The specific form of Chinese literary dialect is shaped by Chinese Pidgin English as it developed in Canton in the eighteenth and nineteenth centuries. Not only do descriptions of the variety circulate globally prior to their adoption into literature, but the speakers themselves are also an important part of the transpacific migration into and through San Francisco (Reference ChenChen 2000). The literary dialect that ultimately emerges, then, quickly calcifies into a fairly stable set of conventions. That stability, in combination with the greater number of distinguishing features, creates a robust signal that generates the relatively homogeneous clustering that we saw in the dendrogram (see Figure 7.4). The number of distinguishing features, however, may also contribute to a lower confidence in some clusters (e.g., 2C), as features can be arranged by authors with greater variety (see Figure 4.23).
In many ways, Chinese literary dialect clearly arises from historical contexts that are distinct from either African diasporic or Indian literary dialect. The two varieties that have been analyzed previously appear contemporaneously, and they both exhibit early similarities before individuating. While the very first example of Chinese dialogue in the corpus realizes features that are indexical of African diasporic representations (e.g., massa as an address form), the structures of Chinese literary dialect are more consistently distinctive, likely the product of its mimicry of a specific language variety and of its development during the height of literary dialect’s popularity.
In spite of such differences, there are overlaps that may be less apparent, such as the importance of circulation to all three types of literary dialect. In the introduction, a 1747 letter supposedly written by a slave, Toby, to his “Masser Frankee” was presented (see Figure 2.4) to illustrate the circulation of representational practices before they are taken up in fiction. The connection between the Toby letter and a specific work like The Padlock is entirely circumstantial, of course. We have no evidence to suggest Bickerstaff or any of his collaborators was directly influenced by it.

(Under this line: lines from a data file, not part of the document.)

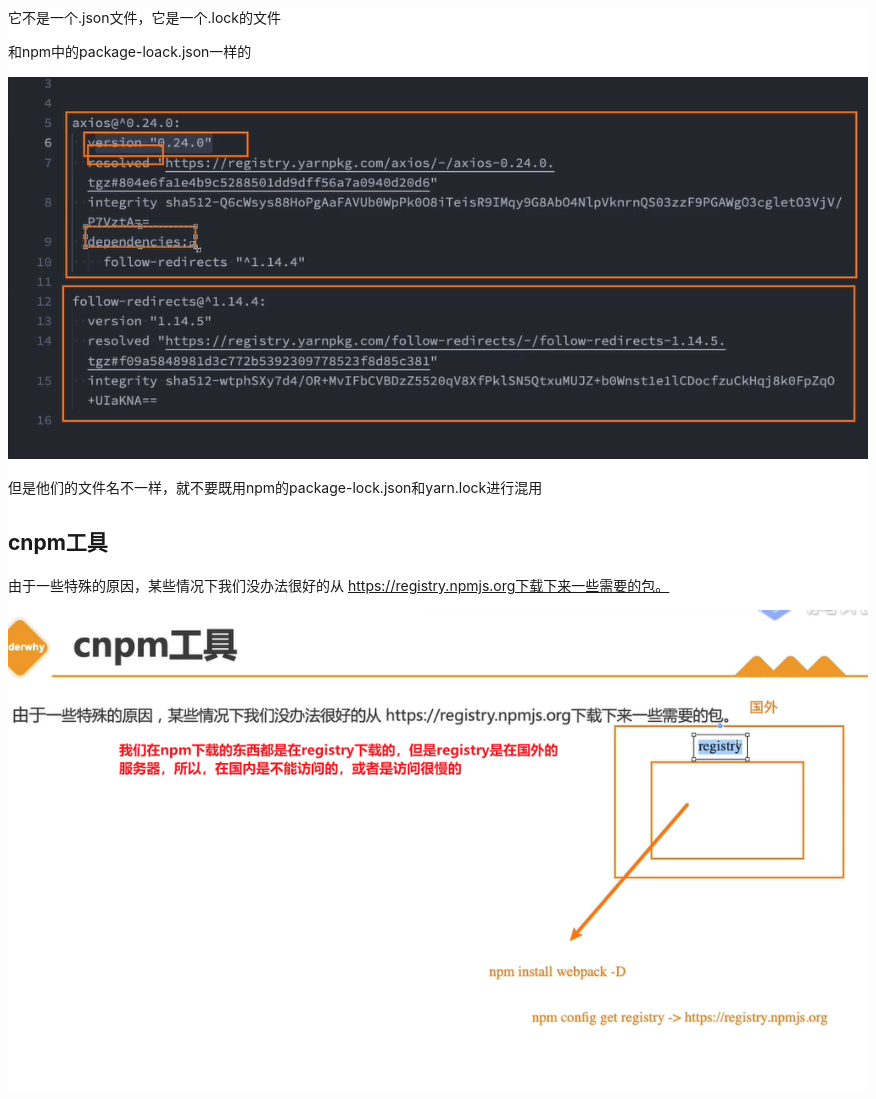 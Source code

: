 它不是一个.json文件，它是一个.lock的文件

和npm中的package-loack.json一样的

![image-20220821101835209](./22_包管理工具详解.assets/image-20220821101835209.png)

但是他们的文件名不一样，就不要既用npm的package-lock.json和yarn.lock进行混用





## cnpm工具

由于一些特殊的原因，某些情况下我们没办法很好的从 https://registry.npmjs.org下载下来一些需要的包。

![image-20220821102415245](./22_包管理工具详解.assets/image-20220821102415245.png)
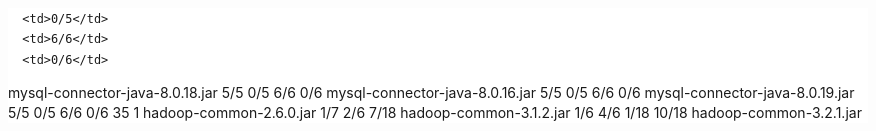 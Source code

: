       <td>0/5</td>
      <td>6/6</td>
      <td>0/6</td>
   </tr>
   <tr>
      <td></td>
      <td></td>
      <td></td>
      <td></td>
     <td></td>
      <td></td>
      <td>mysql-connector-java-8.0.18.jar</td>
      <td>5/5</td>
      <td>0/5</td>
      <td>6/6</td>
      <td>0/6</td>
   </tr>
   <tr>
      <td></td>
      <td></td>
      <td></td>
      <td></td>
     <td></td>
      <td></td>
      <td>mysql-connector-java-8.0.16.jar</td>
      <td>5/5</td>
      <td>0/5</td>
      <td>6/6</td>
      <td>0/6</td>
   </tr>
   <tr>
      <td></td>
      <td></td>
      <td></td>
      <td></td>
     <td></td>
      <td></td>
      <td>mysql-connector-java-8.0.19.jar</td>
      <td>5/5</td>
      <td>0/5</td>
      <td>6/6</td>
      <td>0/6</td>
   </tr>
   <tr>
      <td>35</td>
      <td>1</td>
      <td>hadoop-common-2.6.0.jar</td>
      <td>1/7</td>
      <td>2/6</td>
      <td>7/18</td>
      <td>hadoop-common-3.1.2.jar</td>
      <td>1/6</td>
      <td>4/6</td>
      <td>1/18</td>
      <td>10/18</td>
   </tr>
   <tr>
      <td></td>
      <td></td>
      <td></td>
      <td></td>
     <td></td>
      <td></td>
      <td>hadoop-common-3.2.1.jar</td>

The inclusion of the Norval parody in Jacob’s Something New, or, Tales for the Times, however, confirms that these kinds of circulating artifacts directly inspire at least some authors, in addition to contributing to the more general processes of enregisterment.

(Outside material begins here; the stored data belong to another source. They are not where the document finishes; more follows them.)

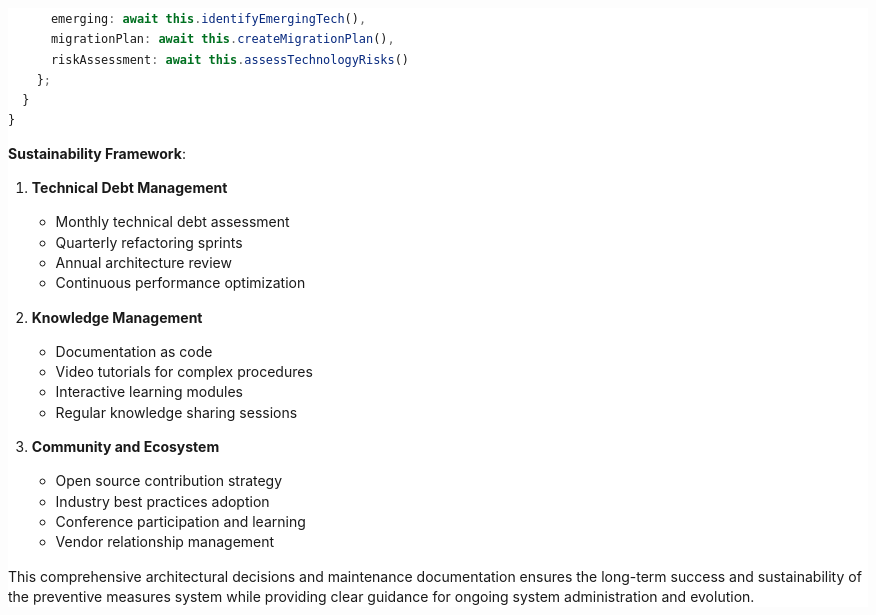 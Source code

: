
 ```typescript
      emerging: await this.identifyEmergingTech(),
      migrationPlan: await this.createMigrationPlan(),
      riskAssessment: await this.assessTechnologyRisks()
    };
  }
}
```

**Sustainability Framework**:
1. **Technical Debt Management**
   - Monthly technical debt assessment
   - Quarterly refactoring sprints
   - Annual architecture review
   - Continuous performance optimization

2. **Knowledge Management**
   - Documentation as code
   - Video tutorials for complex procedures
   - Interactive learning modules
   - Regular knowledge sharing sessions

3. **Community and Ecosystem**
   - Open source contribution strategy
   - Industry best practices adoption
   - Conference participation and learning
   - Vendor relationship management

This comprehensive architectural decisions and maintenance documentation ensures the long-term success and sustainability of the preventive measures system while providing clear guidance for ongoing system administration and evolution.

The contexts surrounding Chinese literary dialect and its emergence also underscore the salience of the social and cultural conditions of empire in informing the representations of peoples – whether materially subjugated, aspirationally subjugated, or adversarial. In earlier chapters, we have seen how ideas of empire can intersect with the imaginings of identity to rationalize imperial authority. This chapter has demonstrated similar patterns. It has shown that more aggressively racist representations of Chinese vocal culture developed just as Britain and China clashed over Britain’s access to China’s markets. Moreover, as much as this chapter has emphasized San Francisco’s role in propagating stereotypes and racist paranoia, Britain’s fascinations and fears were primed by its own contact and conflict with China. Thus, the British imagination is receptive to tropes of Chinatown, Chinese immorality, and demographic apocalypse at the turn of the century.